Reverend Run was writing an inspirational message on his Blackberry. “This goes to radio stations all over the country, every day,” he said.
“I got my teeth twelve years ago,” Russell said. “He knows what he’s doing. I like them, they’re not too perfect looking."
“I just got mine,” Reverend Run said. “He’s perfected the process now.”
After a breakfast of scrambled tofu and “green juice,” we all drove to the Boston Harbor Hotel to do an appearance on Fox News. Near the elevators, Simmons ran into Senator Edward Kennedy.
“We’re big fans,” said Kennedy. “This is my friend, Senator Hollings.”
Senator Hollings said, “Hey, when you’re in Rome, you see the Pope. Here, we see Teddy.”
Simmons smiled and headed into the elevator. I almost got separated from the entourage. Captain Dennis, a large man with a Panama hat and one of several people who helps move things along, held the elevator door and said “If you’re going to roll with us, you got to put some pep in your step.”
We waited in a hotel room for the taping to begin on the roof, right outside the window. Senator Joe Lieberman, scheduled to go on before Simmons, walked into the suite and greeted Simmons with a smile. “Our friend the rabbi keeps threatening to get us together,” Lieberman said.
After Lieberman went out on the roof to do his two minutes, Russell sat down and watched Fox News. Bush was shown deplaning with Barney: “If I was an image consultant, I’d tell him to lose the dog,” Russell said. “It’s too much like Paris Hilton.
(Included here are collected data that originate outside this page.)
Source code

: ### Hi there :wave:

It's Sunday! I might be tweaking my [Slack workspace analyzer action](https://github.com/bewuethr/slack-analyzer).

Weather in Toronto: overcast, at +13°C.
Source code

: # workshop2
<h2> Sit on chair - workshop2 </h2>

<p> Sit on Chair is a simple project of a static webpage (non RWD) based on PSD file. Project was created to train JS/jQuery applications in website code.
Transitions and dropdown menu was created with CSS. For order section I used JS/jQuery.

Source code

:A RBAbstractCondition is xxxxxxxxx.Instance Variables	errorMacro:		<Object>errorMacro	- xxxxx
People are so polarized now, that if they don’t like Bush and they like animals, they’ll look at that picture and say ‘Hey, he’s abusing that dog!’”
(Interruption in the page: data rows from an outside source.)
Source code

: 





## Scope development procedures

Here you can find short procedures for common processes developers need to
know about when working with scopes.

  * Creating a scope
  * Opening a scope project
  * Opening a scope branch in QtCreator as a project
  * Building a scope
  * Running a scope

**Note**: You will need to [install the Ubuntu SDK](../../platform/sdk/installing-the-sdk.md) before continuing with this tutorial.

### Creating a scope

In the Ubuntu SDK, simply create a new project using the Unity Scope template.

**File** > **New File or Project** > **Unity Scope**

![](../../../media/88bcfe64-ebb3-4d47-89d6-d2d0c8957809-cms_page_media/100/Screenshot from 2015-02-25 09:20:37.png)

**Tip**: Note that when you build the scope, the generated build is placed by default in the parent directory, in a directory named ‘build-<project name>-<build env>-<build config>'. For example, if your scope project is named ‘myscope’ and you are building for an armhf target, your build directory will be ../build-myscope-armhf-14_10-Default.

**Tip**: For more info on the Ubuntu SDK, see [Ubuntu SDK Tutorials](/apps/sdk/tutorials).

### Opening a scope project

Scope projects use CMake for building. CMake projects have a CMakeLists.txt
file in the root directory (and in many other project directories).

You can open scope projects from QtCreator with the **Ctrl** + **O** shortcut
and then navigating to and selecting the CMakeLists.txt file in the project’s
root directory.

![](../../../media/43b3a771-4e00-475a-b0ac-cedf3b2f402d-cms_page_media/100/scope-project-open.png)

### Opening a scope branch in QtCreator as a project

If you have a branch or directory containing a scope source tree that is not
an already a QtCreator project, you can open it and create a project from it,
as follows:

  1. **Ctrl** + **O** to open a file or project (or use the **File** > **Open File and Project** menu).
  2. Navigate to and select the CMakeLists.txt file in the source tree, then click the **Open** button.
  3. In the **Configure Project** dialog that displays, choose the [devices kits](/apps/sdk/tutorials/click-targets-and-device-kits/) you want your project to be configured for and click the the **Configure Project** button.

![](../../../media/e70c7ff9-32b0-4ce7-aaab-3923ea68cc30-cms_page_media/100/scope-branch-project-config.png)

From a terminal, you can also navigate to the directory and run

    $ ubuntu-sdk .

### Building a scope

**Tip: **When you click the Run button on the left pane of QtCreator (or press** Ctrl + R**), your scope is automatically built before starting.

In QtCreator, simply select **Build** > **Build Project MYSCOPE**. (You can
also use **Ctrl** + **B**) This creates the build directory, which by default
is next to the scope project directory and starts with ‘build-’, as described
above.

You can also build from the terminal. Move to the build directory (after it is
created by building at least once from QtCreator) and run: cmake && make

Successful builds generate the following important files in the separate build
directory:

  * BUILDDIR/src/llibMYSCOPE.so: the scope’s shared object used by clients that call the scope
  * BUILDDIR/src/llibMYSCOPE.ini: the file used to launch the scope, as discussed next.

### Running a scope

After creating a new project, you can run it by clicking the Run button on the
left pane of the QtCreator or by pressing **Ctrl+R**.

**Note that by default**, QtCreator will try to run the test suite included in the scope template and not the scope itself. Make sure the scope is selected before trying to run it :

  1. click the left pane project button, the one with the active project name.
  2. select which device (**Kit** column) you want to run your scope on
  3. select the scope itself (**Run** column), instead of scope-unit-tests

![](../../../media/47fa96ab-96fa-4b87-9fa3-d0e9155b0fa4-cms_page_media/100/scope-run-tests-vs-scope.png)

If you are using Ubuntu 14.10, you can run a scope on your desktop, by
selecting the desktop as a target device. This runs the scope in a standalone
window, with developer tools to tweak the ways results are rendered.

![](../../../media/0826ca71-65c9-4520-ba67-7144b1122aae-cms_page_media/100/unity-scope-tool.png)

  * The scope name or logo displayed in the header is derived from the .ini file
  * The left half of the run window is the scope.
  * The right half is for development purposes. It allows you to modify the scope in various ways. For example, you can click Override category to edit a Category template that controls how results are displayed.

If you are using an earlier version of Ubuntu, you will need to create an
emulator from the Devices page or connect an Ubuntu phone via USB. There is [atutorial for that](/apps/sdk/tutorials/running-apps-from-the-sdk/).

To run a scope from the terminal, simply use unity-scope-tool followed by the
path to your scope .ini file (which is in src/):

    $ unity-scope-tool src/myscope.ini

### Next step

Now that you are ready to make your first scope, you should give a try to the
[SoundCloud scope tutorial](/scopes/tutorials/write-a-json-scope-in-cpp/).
I asked him who was Number One now, since Jay-Z’s stepped down. He did a double take, but then he answered quickly. “Jada!” We agreed!
In response to a question I couldn’t hear, Simmons said: “No, no politicians on stage. We don’t want to hear their crap.”
I asked him if he thought there’s really anyone left who hasn’t made up their mind. “The ones that don’t know that they’re gonna vote. We should work on them.”
Moments after Simmons and Run finish the interview, the entourage started motoring down the hallway. As we headed for the SUVs, a doorman saw Simmons walk past.
“Hey, Master P! OK!” he said. “I can’t believe it. Master P!"
The Summit was held in the Reggie Lewis Athletic Center of Roxbury Community College. The gymnasium has a capacity of 5,000 people. A stage was set up at one end, facing thousands of folding chairs. Before the panel started, artists met reporters in a hallway by the locker rooms. The whole place was spotless. Lloyd Banks wore two big diamond Jesus head necklaces and walked around with the two largest bodyguards in building. One of them was sweating profusely. A Fruit of Islam guard, without being asked, handed him a napkin. They smiled at each other.
The Fruit of Islam and Simmons’ two publicists—Jody Miller and Ellen Zoe Golden—were in charge of keeping every one on the clock. Between them, they directed clumps of performers and handlers from place to place with little apparent friction. The event seemed simultaneously relaxed and deeply planned. I couldn’t believe how smoothly everything went.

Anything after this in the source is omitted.